Tohoku University. Research Profiles


Brainmorphic Computing Hardware



We will develop a brainmorphic computing hardware, which realizes the brain-specific functions such as conscious/sub-conscious process, self, selective attention, and so on, by directly using inherent physics and dynamics of constituent devices. The resulting hardware would be small, efficient, high-performance. Some examples include the chaotic neural network reservoir, optimization through high-dimensional complex dynamics, and neural network composed of spin-orbit torque nano-devices.
The resulting hardware is suitable for the edge AI which learns users’ personal behavior. Examples include watching service devices embedded in hearing aids or dental implants, which monitor and learn personal cardiac and brain-wave signals or saliva ingredients, to detect abnormal situations.

Targeted Application(s)/Industry

Edge AI devices, especially for peri-personal space), Time-series processing (prediction, recognition, and categorization), Online real-time learning.

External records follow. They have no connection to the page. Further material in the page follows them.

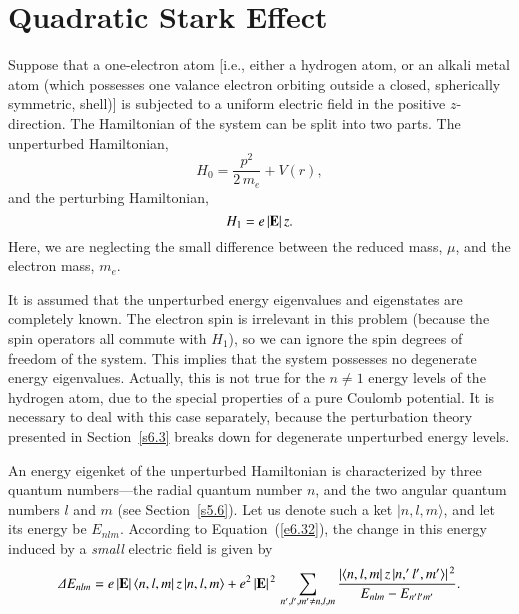 \section{Quadratic Stark Effect}\label{s6.4}
Suppose that a one-electron atom [{\rm i.e.}, either a hydrogen atom, or an alkali metal
atom (which possesses  one valance electron orbiting outside a closed, spherically
symmetric, shell)] is subjected to a uniform electric field in the positive
$z$-direction. The Hamiltonian of the system can be split into two
parts. The unperturbed Hamiltonian,
\begin{equation}
H_0 = \frac{{p}^2}{2\,m_e} + V(r),
\end{equation}
and the perturbing Hamiltonian,
\begin{equation}
H_1=  e\, |{\bf E}|\, z.
\end{equation}
Here, we are neglecting the small difference between the reduced mass, $\mu$, and the electron mass, $m_e$. 

It is assumed that the unperturbed energy eigenvalues and eigenstates are completely
known. The electron spin is irrelevant in this problem (because the spin operators
all commute with $H_1$), so we can ignore the spin degrees of freedom of the system.
This implies that the system possesses no degenerate energy eigenvalues. Actually, this is
not true for the $n\neq 1$ energy levels of the hydrogen atom, due to the special
properties of a pure Coulomb potential. 
It is necessary to deal with this case separately, because
the perturbation theory presented in Section~\ref{s6.3} breaks down  for  degenerate
unperturbed energy levels. 

An  energy eigenket of the unperturbed Hamiltonian is characterized by three quantum numbers---the radial quantum number $n$, and the two angular quantum numbers $l$ and
$m$ (see Section~\ref{s5.6}). Let us denote such a ket $|n,l,m\rangle$, and let its
energy  be $E_{nlm}$. According to Equation~(\ref{e6.32}), the change in this
energy induced by a {\em small}\/ electric field is given by
\begin{equation}
{\mit\Delta} E_{nlm}=e\,|{\bf E}|\, \langle n,l,m |\,z\,|n,l,m\rangle+ e^2 \,|{\bf E}|^{\,2}\,\sum_{n',l',m'\neq n,l,m} \frac{|\langle 
n,l,m|\,z\,| n,'l',m'\rangle|^{\,2}}{ E_{nlm}-E_{n'l'm'} }.\label{e6.38}
\end{equation}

Research Institute of Electrical Communication

HORIO Yoshihiko , Professor


Related Information

K. Fukuda, Y. Horio, T. Orima, K. Kiyoyama, and M. Koyanagi, "Cyclic reservoir neural network circuit for 3D IC implementation," Nonlinear Theory and Its Applications, IEICE, vol. 12, no. 3, pp. 309-322, DOI: 10.1587/nolta.12.309, July 1, 2021. (Invited Paper)
A. Kurenkov, S. DuttaGupta, C. Zhang, S. Fukami, Y. Horio, and H. Ohno, "Artificial neuron and synapse realized in an antiferromagnet/ferromagnet heterostructure using dynamics of spin-orbit torque switching," Advanced Materials, 1900636, DOI: 10.1002/adma.201900636, April, 2019.
Y. Horio, "A brainmorphic computing hardware paradigm through complex nonlinear dynamics," in Understanding Complex Systems, V. In, P. Longhini, and A. Palacios, eds., Springer, ISBN 978-3-030-10891-5, Chapter 5, pp. 36-43, DOI: 10.1007/987-3-030-10892-2_5, 2019.